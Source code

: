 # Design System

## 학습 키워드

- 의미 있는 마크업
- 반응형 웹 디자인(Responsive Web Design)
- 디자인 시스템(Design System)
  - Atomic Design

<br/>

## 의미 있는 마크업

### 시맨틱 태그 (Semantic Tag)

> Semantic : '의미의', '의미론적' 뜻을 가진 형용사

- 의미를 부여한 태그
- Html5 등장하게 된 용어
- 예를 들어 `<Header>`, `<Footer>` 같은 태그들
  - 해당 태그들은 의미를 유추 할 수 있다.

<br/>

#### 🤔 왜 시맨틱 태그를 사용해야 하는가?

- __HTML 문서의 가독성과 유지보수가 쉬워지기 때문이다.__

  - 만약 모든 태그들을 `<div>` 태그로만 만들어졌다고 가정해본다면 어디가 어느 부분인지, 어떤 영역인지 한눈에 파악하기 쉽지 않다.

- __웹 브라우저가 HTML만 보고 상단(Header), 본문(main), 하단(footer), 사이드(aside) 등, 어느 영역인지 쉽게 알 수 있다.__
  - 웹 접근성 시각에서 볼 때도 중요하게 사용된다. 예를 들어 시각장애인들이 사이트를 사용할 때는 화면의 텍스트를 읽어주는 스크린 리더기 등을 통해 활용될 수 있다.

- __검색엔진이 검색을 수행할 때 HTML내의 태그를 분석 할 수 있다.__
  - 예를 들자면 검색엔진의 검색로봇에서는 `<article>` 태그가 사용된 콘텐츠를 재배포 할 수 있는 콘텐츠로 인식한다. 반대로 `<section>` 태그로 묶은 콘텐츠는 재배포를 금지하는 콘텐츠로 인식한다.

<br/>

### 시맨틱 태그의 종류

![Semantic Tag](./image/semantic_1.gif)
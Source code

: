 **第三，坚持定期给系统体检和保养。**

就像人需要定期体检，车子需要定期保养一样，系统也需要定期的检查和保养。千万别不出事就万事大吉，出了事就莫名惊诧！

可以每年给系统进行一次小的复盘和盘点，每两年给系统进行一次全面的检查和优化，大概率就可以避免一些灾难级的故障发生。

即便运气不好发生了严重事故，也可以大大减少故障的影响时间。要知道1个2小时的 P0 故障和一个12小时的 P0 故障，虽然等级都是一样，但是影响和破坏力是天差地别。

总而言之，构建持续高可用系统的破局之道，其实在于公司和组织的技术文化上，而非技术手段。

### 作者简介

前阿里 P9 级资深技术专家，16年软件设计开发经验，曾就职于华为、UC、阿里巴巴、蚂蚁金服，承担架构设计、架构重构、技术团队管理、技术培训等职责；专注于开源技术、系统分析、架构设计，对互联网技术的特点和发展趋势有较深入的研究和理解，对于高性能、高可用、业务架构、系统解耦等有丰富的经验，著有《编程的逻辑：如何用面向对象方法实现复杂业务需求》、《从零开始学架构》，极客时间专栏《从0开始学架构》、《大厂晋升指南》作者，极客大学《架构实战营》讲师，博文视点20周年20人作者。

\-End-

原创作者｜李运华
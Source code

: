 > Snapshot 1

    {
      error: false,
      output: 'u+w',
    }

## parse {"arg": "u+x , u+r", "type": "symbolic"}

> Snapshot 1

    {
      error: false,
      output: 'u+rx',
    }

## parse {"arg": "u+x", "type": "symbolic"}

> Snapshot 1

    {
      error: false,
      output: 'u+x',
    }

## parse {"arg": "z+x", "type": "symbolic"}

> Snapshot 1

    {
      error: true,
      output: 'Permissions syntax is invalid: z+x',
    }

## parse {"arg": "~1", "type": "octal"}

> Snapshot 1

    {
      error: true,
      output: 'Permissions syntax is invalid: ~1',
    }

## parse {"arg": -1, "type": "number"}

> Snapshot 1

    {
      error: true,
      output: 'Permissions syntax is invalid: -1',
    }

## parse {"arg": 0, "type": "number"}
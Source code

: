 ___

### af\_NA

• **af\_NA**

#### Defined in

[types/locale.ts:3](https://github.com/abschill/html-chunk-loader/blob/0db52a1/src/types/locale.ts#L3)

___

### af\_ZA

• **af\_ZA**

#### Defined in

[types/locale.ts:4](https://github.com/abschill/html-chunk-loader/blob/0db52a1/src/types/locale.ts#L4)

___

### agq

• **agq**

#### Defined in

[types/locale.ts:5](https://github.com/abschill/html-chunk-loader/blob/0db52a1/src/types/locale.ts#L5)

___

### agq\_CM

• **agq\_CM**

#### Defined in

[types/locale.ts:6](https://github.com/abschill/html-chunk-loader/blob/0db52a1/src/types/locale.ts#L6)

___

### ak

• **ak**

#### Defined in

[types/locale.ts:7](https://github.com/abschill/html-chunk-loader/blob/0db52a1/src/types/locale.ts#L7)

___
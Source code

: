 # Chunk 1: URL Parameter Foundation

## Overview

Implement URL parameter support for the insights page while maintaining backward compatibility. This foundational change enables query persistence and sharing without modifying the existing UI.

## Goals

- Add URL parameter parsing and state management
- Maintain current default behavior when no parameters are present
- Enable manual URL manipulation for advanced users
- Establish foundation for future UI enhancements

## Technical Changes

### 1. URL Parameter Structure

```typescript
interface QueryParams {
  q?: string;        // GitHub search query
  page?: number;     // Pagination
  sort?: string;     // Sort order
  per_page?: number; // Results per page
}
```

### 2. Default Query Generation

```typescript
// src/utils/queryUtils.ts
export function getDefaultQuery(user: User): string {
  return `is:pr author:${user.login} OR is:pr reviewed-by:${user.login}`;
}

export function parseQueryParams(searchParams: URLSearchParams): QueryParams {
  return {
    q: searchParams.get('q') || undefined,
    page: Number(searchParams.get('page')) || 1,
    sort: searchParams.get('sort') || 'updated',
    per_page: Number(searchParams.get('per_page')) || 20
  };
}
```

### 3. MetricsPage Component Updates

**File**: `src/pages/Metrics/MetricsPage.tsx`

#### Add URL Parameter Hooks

____________

> _What to work on_:
With every line intact, reproduce the listing verbatim.

> _Exercise result_:
Source code

: # Design System

## 학습 키워드

- 의미 있는 마크업
- 반응형 웹 디자인(Responsive Web Design)
- 디자인 시스템(Design System)
  - Atomic Design

<br/>

## 의미 있는 마크업

### 시맨틱 태그 (Semantic Tag)

> Semantic : '의미의', '의미론적' 뜻을 가진 형용사

- 의미를 부여한 태그
- Html5 등장하게 된 용어
- 예를 들어 `<Header>`, `<Footer>` 같은 태그들
  - 해당 태그들은 의미를 유추 할 수 있다.

<br/>

#### 🤔 왜 시맨틱 태그를 사용해야 하는가?

- __HTML 문서의 가독성과 유지보수가 쉬워지기 때문이다.__

  - 만약 모든 태그들을 `<div>` 태그로만 만들어졌다고 가정해본다면 어디가 어느 부분인지, 어떤 영역인지 한눈에 파악하기 쉽지 않다.

- __웹 브라우저가 HTML만 보고 상단(Header), 본문(main), 하단(footer), 사이드(aside) 등, 어느 영역인지 쉽게 알 수 있다.__
  - 웹 접근성 시각에서 볼 때도 중요하게 사용된다. 예를 들어 시각장애인들이 사이트를 사용할 때는 화면의 텍스트를 읽어주는 스크린 리더기 등을 통해 활용될 수 있다.

- __검색엔진이 검색을 수행할 때 HTML내의 태그를 분석 할 수 있다.__
  - 예를 들자면 검색엔진의 검색로봇에서는 `<article>` 태그가 사용된 콘텐츠를 재배포 할 수 있는 콘텐츠로 인식한다. 반대로 `<section>` 태그로 묶은 콘텐츠는 재배포를 금지하는 콘텐츠로 인식한다.

<br/>

### 시맨틱 태그의 종류

![Semantic Tag](./image/semantic_1.gif)
Source code

: **第三，坚持定期给系统体检和保养。**

就像人需要定期体检，车子需要定期保养一样，系统也需要定期的检查和保养。千万别不出事就万事大吉，出了事就莫名惊诧！

可以每年给系统进行一次小的复盘和盘点，每两年给系统进行一次全面的检查和优化，大概率就可以避免一些灾难级的故障发生。

即便运气不好发生了严重事故，也可以大大减少故障的影响时间。要知道1个2小时的 P0 故障和一个12小时的 P0 故障，虽然等级都是一样，但是影响和破坏力是天差地别。

总而言之，构建持续高可用系统的破局之道，其实在于公司和组织的技术文化上，而非技术手段。

### 作者简介

前阿里 P9 级资深技术专家，16年软件设计开发经验，曾就职于华为、UC、阿里巴巴、蚂蚁金服，承担架构设计、架构重构、技术团队管理、技术培训等职责；专注于开源技术、系统分析、架构设计，对互联网技术的特点和发展趋势有较深入的研究和理解，对于高性能、高可用、业务架构、系统解耦等有丰富的经验，著有《编程的逻辑：如何用面向对象方法实现复杂业务需求》、《从零开始学架构》，极客时间专栏《从0开始学架构》、《大厂晋升指南》作者，极客大学《架构实战营》讲师，博文视点20周年20人作者。

\-End-

原创作者｜李运华
Source code

: > Snapshot 1

    {
      error: false,
      output: 'u+w',
    }

## parse {"arg": "u+x , u+r", "type": "symbolic"}

> Snapshot 1

    {
      error: false,
      output: 'u+rx',
    }

## parse {"arg": "u+x", "type": "symbolic"}

> Snapshot 1

    {
      error: false,
      output: 'u+x',
    }

## parse {"arg": "z+x", "type": "symbolic"}

> Snapshot 1

    {
      error: true,
      output: 'Permissions syntax is invalid: z+x',
    }

## parse {"arg": "~1", "type": "octal"}

> Snapshot 1

    {
      error: true,
      output: 'Permissions syntax is invalid: ~1',
    }

## parse {"arg": -1, "type": "number"}

> Snapshot 1

    {
      error: true,
      output: 'Permissions syntax is invalid: -1',
    }

## parse {"arg": 0, "type": "number"}
Source code

: ___

### af\_NA

• **af\_NA**

#### Defined in

[types/locale.ts:3](https://github.com/abschill/html-chunk-loader/blob/0db52a1/src/types/locale.ts#L3)

___

### af\_ZA

• **af\_ZA**

#### Defined in

[types/locale.ts:4](https://github.com/abschill/html-chunk-loader/blob/0db52a1/src/types/locale.ts#L4)

___

### agq

• **agq**

#### Defined in

[types/locale.ts:5](https://github.com/abschill/html-chunk-loader/blob/0db52a1/src/types/locale.ts#L5)

___

### agq\_CM

• **agq\_CM**

#### Defined in

[types/locale.ts:6](https://github.com/abschill/html-chunk-loader/blob/0db52a1/src/types/locale.ts#L6)

___

### ak

• **ak**

#### Defined in

[types/locale.ts:7](https://github.com/abschill/html-chunk-loader/blob/0db52a1/src/types/locale.ts#L7)

___
Source code

: # Chunk 1: URL Parameter Foundation

## Overview

Implement URL parameter support for the insights page while maintaining backward compatibility. This foundational change enables query persistence and sharing without modifying the existing UI.

## Goals

- Add URL parameter parsing and state management
- Maintain current default behavior when no parameters are present
- Enable manual URL manipulation for advanced users
- Establish foundation for future UI enhancements

## Technical Changes

### 1. URL Parameter Structure

```typescript
interface QueryParams {
  q?: string;        // GitHub search query
  page?: number;     // Pagination
  sort?: string;     // Sort order
  per_page?: number; // Results per page
}
```

### 2. Default Query Generation

```typescript
// src/utils/queryUtils.ts
export function getDefaultQuery(user: User): string {
  return `is:pr author:${user.login} OR is:pr reviewed-by:${user.login}`;
}

export function parseQueryParams(searchParams: URLSearchParams): QueryParams {
  return {
    q: searchParams.get('q') || undefined,
    page: Number(searchParams.get('page')) || 1,
    sort: searchParams.get('sort') || 'updated',
    per_page: Number(searchParams.get('per_page')) || 20
  };
}
```

### 3. MetricsPage Component Updates

**File**: `src/pages/Metrics/MetricsPage.tsx`

#### Add URL Parameter Hooks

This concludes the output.